**YOUR INSTRUCTIONS**
The entries below must be restated word for word.
##### DATA FOR REVIEW #####
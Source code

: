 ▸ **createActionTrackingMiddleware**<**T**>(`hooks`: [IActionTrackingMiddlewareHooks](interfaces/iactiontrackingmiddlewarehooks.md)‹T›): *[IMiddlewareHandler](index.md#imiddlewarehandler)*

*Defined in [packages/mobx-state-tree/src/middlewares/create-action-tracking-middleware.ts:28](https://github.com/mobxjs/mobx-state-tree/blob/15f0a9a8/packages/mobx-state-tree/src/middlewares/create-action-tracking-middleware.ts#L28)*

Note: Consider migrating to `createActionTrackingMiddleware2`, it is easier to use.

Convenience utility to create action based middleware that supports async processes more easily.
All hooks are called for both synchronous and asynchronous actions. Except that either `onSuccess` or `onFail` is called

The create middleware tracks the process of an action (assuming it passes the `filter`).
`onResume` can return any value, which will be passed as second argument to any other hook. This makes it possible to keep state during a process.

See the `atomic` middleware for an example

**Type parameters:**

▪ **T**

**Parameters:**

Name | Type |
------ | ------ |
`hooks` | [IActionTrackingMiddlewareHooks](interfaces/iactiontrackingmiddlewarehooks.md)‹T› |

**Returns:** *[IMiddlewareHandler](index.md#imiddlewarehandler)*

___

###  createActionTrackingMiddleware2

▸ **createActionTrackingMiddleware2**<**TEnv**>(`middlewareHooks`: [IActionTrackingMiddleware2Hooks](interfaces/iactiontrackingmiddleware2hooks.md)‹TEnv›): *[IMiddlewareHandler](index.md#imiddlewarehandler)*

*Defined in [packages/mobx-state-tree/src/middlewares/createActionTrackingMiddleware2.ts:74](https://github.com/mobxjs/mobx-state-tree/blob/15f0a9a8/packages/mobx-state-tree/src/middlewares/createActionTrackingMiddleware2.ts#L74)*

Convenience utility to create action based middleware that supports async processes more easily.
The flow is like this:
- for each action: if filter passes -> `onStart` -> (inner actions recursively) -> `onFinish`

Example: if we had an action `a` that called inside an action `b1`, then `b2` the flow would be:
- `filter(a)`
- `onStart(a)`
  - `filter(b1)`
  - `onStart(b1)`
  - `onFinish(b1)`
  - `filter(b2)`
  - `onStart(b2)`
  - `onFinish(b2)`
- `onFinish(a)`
#####
**COMPLETED EXERCISE**
Source code

: ▸ **createActionTrackingMiddleware**<**T**>(`hooks`: [IActionTrackingMiddlewareHooks](interfaces/iactiontrackingmiddlewarehooks.md)‹T›): *[IMiddlewareHandler](index.md#imiddlewarehandler)*

*Defined in [packages/mobx-state-tree/src/middlewares/create-action-tracking-middleware.ts:28](https://github.com/mobxjs/mobx-state-tree/blob/15f0a9a8/packages/mobx-state-tree/src/middlewares/create-action-tracking-middleware.ts#L28)*

Note: Consider migrating to `createActionTrackingMiddleware2`, it is easier to use.

Convenience utility to create action based middleware that supports async processes more easily.
All hooks are called for both synchronous and asynchronous actions. Except that either `onSuccess` or `onFail` is called

The create middleware tracks the process of an action (assuming it passes the `filter`).
`onResume` can return any value, which will be passed as second argument to any other hook. This makes it possible to keep state during a process.

See the `atomic` middleware for an example

**Type parameters:**

▪ **T**

**Parameters:**

Name | Type |
------ | ------ |
`hooks` | [IActionTrackingMiddlewareHooks](interfaces/iactiontrackingmiddlewarehooks.md)‹T› |

**Returns:** *[IMiddlewareHandler](index.md#imiddlewarehandler)*

___

###  createActionTrackingMiddleware2

▸ **createActionTrackingMiddleware2**<**TEnv**>(`middlewareHooks`: [IActionTrackingMiddleware2Hooks](interfaces/iactiontrackingmiddleware2hooks.md)‹TEnv›): *[IMiddlewareHandler](index.md#imiddlewarehandler)*

*Defined in [packages/mobx-state-tree/src/middlewares/createActionTrackingMiddleware2.ts:74](https://github.com/mobxjs/mobx-state-tree/blob/15f0a9a8/packages/mobx-state-tree/src/middlewares/createActionTrackingMiddleware2.ts#L74)*

Convenience utility to create action based middleware that supports async processes more easily.
The flow is like this:
- for each action: if filter passes -> `onStart` -> (inner actions recursively) -> `onFinish`

Example: if we had an action `a` that called inside an action `b1`, then `b2` the flow would be:
- `filter(a)`
- `onStart(a)`
  - `filter(b1)`
  - `onStart(b1)`
  - `onFinish(b1)`
  - `filter(b2)`
  - `onStart(b2)`
  - `onFinish(b2)`
- `onFinish(a)`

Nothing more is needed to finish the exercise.